## [Exercise description]
Give again, word for word, each line below starting at the one that contains "- 80여개의 다국어" and ending at the one that contains "구축 운영하며 AWS, Docker".

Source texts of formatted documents
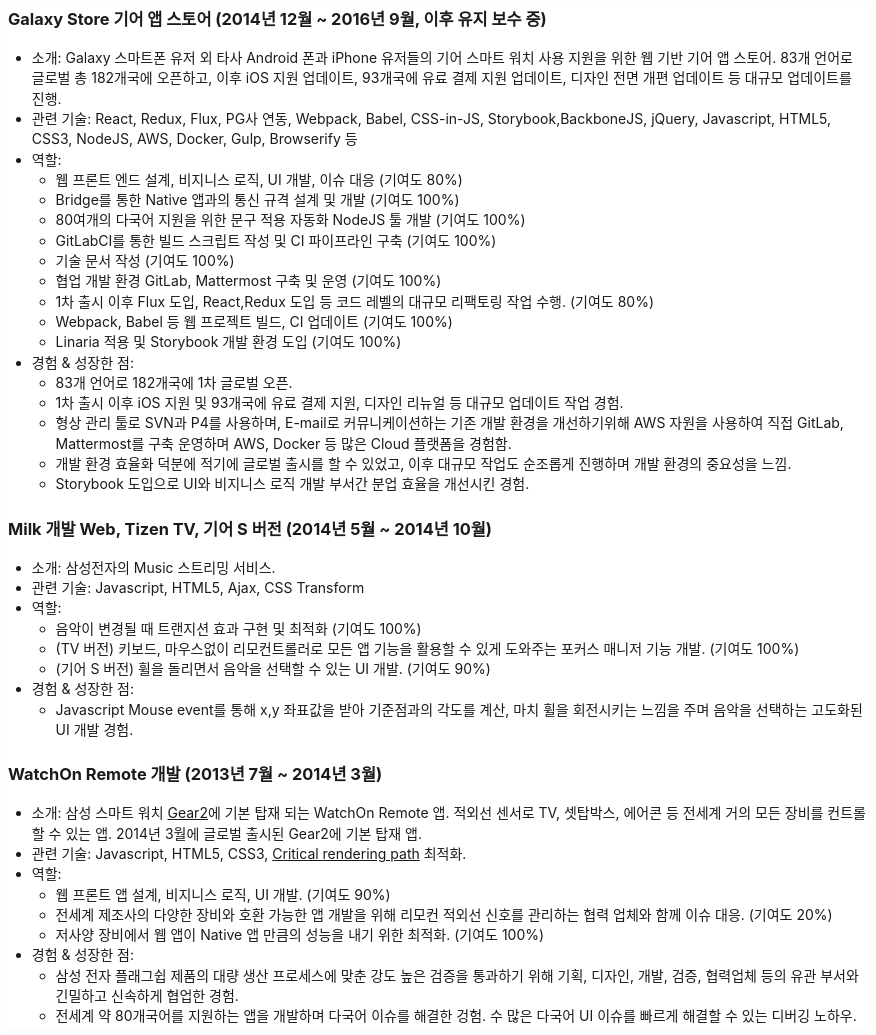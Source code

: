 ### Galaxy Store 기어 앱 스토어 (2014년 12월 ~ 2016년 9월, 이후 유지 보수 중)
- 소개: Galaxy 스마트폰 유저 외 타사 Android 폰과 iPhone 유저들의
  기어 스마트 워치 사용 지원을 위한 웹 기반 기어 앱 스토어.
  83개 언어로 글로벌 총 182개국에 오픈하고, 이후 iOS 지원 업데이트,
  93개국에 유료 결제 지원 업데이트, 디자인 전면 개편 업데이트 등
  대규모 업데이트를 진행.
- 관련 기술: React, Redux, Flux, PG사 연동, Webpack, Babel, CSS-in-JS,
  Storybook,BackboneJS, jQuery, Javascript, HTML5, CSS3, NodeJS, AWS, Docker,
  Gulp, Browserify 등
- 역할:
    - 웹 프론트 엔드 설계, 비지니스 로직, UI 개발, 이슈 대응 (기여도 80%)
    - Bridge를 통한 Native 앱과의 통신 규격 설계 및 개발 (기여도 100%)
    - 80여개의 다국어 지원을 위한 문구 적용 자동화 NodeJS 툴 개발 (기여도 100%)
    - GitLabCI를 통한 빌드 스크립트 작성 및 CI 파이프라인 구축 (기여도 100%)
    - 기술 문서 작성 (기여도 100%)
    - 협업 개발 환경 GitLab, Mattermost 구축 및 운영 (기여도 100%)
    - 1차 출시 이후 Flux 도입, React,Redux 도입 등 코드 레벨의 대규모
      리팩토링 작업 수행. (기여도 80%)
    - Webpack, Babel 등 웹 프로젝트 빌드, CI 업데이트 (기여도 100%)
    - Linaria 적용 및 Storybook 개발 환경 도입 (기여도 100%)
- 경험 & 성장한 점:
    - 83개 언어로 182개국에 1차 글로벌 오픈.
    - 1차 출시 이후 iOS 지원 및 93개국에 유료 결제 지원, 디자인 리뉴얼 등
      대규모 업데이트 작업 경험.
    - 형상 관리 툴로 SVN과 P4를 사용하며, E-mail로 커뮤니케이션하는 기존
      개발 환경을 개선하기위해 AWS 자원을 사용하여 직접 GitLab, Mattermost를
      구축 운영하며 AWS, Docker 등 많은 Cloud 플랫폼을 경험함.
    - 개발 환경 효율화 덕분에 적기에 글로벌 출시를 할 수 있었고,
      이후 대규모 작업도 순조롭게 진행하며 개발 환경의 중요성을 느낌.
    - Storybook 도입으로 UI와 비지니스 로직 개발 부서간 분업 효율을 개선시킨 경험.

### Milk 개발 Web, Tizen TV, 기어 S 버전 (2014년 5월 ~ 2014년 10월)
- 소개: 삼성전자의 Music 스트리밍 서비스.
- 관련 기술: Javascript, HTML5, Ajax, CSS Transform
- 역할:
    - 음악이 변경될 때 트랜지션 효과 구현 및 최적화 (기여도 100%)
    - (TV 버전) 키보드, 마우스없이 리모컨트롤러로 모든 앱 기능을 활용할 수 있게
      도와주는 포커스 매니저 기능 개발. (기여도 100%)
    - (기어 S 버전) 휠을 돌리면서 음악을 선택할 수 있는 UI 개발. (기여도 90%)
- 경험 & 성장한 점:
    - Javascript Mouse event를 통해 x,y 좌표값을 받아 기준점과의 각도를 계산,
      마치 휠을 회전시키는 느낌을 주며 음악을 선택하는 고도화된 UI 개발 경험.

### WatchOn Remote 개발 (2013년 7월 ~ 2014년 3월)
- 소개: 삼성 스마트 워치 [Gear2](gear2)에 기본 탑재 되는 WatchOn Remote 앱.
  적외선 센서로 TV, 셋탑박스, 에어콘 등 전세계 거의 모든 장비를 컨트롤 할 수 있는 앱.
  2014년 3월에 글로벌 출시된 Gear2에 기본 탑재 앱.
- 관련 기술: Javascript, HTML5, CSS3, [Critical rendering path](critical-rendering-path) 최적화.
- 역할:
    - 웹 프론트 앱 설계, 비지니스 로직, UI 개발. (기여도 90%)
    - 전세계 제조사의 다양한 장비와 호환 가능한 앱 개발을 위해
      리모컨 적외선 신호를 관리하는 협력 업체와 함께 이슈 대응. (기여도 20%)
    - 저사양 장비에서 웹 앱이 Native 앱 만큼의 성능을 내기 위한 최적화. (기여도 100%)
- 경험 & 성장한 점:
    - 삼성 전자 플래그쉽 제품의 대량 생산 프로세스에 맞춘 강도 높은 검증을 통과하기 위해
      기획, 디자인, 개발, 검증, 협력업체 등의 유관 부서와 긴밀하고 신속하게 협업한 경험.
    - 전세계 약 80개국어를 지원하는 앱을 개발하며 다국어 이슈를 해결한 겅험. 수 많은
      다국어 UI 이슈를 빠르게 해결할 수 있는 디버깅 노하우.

## [Output of the exercise]
    - 80여개의 다국어 지원을 위한 문구 적용 자동화 NodeJS 툴 개발 (기여도 100%)
    - GitLabCI를 통한 빌드 스크립트 작성 및 CI 파이프라인 구축 (기여도 100%)
    - 기술 문서 작성 (기여도 100%)
    - 협업 개발 환경 GitLab, Mattermost 구축 및 운영 (기여도 100%)
    - 1차 출시 이후 Flux 도입, React,Redux 도입 등 코드 레벨의 대규모
      리팩토링 작업 수행. (기여도 80%)
    - Webpack, Babel 등 웹 프로젝트 빌드, CI 업데이트 (기여도 100%)
    - Linaria 적용 및 Storybook 개발 환경 도입 (기여도 100%)
- 경험 & 성장한 점:
    - 83개 언어로 182개국에 1차 글로벌 오픈.
    - 1차 출시 이후 iOS 지원 및 93개국에 유료 결제 지원, 디자인 리뉴얼 등
      대규모 업데이트 작업 경험.
    - 형상 관리 툴로 SVN과 P4를 사용하며, E-mail로 커뮤니케이션하는 기존
      개발 환경을 개선하기위해 AWS 자원을 사용하여 직접 GitLab, Mattermost를
      구축 운영하며 AWS, Docker 등 많은 Cloud 플랫폼을 경험함.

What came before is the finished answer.